WHAT YOU ARE ASKED TO DO |
Your answer should consist of each line below that includes the word "overlay".

Records excerpted from a collection |

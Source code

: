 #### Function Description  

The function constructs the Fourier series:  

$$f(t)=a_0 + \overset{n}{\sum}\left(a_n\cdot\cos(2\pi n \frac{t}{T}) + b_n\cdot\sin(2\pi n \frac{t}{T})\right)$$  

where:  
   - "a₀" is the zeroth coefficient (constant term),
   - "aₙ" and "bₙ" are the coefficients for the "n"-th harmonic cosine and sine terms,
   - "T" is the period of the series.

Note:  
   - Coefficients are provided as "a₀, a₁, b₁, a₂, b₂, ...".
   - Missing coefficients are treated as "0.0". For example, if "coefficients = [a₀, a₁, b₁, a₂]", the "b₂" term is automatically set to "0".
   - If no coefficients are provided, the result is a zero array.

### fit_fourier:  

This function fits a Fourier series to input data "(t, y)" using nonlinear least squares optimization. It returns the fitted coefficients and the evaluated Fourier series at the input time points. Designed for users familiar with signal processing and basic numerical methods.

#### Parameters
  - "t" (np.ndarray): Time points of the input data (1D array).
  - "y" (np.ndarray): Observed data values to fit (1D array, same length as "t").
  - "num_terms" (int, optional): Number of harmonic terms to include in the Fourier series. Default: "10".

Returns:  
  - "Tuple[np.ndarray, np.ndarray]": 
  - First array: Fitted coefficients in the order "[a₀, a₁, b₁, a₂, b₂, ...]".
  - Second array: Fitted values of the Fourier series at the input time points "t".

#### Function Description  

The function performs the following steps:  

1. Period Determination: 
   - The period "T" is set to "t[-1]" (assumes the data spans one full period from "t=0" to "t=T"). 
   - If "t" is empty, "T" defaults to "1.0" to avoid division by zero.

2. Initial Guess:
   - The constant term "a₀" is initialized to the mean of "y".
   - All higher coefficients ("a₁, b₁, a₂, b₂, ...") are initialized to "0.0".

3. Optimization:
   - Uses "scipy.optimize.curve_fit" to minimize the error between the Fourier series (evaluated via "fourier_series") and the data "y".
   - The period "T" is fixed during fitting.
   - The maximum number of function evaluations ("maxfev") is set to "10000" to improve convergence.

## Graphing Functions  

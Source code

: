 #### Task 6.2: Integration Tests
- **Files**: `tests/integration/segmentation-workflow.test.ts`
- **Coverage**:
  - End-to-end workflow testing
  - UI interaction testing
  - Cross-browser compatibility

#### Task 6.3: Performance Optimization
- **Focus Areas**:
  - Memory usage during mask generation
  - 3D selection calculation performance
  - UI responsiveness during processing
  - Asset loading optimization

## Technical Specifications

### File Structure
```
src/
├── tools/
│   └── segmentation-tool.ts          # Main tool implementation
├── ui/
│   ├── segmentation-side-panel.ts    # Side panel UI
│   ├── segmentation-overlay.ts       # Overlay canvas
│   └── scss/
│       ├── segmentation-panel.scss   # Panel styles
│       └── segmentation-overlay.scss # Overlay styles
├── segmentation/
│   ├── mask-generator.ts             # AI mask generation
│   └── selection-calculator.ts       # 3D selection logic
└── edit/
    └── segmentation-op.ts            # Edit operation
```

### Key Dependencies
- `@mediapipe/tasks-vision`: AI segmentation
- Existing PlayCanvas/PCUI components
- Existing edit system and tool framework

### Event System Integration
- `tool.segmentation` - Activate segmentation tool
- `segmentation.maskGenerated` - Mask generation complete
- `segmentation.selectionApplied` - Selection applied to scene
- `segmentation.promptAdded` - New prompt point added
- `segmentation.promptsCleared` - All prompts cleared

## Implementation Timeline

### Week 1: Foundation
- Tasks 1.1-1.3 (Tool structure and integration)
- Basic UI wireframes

REPLY |
│   ├── segmentation-overlay.ts       # Overlay canvas
│       └── segmentation-overlay.scss # Overlay styles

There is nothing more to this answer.